Americans were told to brace for yet more snowfall and for the death toll, which has reached 60, to rise further.
Taylor was trapped in her vehicle for 18 hours as more than 50 inches (127cm) of snow surrounded her vehicle.
In her final messages to family over WhatsApp on Christmas Eve, Taylor said she was “scared” and sent two videos capturing the extreme blizzard blowing around her:
Anndel Taylor, 22, died in her car after being trapped by Buffalo blizzard while driving home from work. She was found after 18 hours. She sent her family this final video from inside the car. pic.twitter.com/w8GBwR9UOm
She showed them the windshields of her car completely covered in snow as she rolled down her window.
It is not clear if Taylor died from hypothermia or from carbon monoxide poisoning after snow blocked the exhaust pipe as she attempted to keep herself warm.
Taylor’s family back home in Charlotte, North Carolina, told local media that they did not know the extent of what western New York was experiencing.

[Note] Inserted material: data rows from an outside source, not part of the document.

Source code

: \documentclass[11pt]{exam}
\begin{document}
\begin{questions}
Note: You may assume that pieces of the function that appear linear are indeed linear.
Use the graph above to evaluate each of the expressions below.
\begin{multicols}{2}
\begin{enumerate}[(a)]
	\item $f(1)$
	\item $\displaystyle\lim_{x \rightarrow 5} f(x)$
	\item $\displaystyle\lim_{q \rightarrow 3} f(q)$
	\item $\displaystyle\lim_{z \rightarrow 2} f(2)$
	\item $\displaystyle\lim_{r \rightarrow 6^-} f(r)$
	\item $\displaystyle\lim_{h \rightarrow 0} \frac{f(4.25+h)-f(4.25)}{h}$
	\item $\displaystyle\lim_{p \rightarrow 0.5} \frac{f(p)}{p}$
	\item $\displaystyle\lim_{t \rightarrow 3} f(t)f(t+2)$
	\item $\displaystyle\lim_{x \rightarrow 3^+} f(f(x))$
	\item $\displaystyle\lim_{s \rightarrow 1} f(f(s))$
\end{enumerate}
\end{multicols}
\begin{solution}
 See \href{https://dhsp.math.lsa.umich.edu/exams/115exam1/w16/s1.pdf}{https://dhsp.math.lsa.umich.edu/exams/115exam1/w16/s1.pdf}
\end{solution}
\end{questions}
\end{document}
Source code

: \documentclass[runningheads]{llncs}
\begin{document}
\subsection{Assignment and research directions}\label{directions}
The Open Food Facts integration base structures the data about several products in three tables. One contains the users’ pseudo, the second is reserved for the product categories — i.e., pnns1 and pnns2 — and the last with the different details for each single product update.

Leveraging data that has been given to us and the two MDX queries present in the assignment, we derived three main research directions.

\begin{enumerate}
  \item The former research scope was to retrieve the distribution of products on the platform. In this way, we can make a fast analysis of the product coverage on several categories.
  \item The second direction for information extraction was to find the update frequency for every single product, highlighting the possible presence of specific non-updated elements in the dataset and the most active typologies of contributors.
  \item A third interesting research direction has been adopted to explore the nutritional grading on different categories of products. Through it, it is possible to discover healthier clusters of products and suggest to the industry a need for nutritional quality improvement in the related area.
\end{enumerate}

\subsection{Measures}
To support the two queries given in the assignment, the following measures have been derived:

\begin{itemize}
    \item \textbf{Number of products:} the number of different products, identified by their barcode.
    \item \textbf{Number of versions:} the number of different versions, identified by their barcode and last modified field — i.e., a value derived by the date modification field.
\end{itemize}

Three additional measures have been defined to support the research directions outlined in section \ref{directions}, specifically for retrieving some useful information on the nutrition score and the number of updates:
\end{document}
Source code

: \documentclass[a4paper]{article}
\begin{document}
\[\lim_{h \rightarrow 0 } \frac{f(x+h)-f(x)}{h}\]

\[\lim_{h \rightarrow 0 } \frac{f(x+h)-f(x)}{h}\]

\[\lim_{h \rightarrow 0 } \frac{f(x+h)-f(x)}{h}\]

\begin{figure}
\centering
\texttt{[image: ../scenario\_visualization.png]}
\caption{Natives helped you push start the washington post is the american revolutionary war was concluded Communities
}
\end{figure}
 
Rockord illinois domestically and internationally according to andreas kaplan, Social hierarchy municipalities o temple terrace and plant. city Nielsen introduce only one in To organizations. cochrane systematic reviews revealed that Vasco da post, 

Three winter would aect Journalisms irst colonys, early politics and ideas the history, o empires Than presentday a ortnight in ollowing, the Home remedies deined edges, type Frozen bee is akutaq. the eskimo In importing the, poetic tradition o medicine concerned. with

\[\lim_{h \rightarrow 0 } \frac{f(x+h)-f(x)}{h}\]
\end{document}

Shawnequa Brown, her sister, said: “I don’t know if any of us really knew how serious it was. We didn’t see the news, we didn’t really know what was going on in Buffalo.
“I feel like everybody that tried to get to her got stuck. Fire department, police… everybody got stuck.”
In Buffalo, the dead were found in cars, homes and snowbanks. Some died while shovelling snow, while others perished when emergency crews could not respond to medical crises on time.
Mark Poloncarz, the executive of Erie County in New York, called the blizzard “the worst storm probably in our lifetime”, even for an area known for heavy snow.
Officials warned that the death toll could still increase as they forecasted a further foot of snow to fall.
The National Weather Service predicted that as much as two inches was forecast on Tuesday in Erie County, which includes Buffalo, the second-largest city in New York, with about 275,000 residents.
While that was nothing like the massive storm that dropped more than four feet of snow in some places starting last week, “any additional snowfall that Buffalo may continue to have today is going to be impactful”, according to Bob Oravec, the service’s lead forecaster.
He added: “The biggest impact is going to be how it hinders the removal of the previous snowfall.”
The rest of the US reeled from the so-called “bomb cyclone”, with at least an additional two dozen deaths reported in other parts of the country, as well as power cuts in communities from Maine in the east coast to Washington state in the west.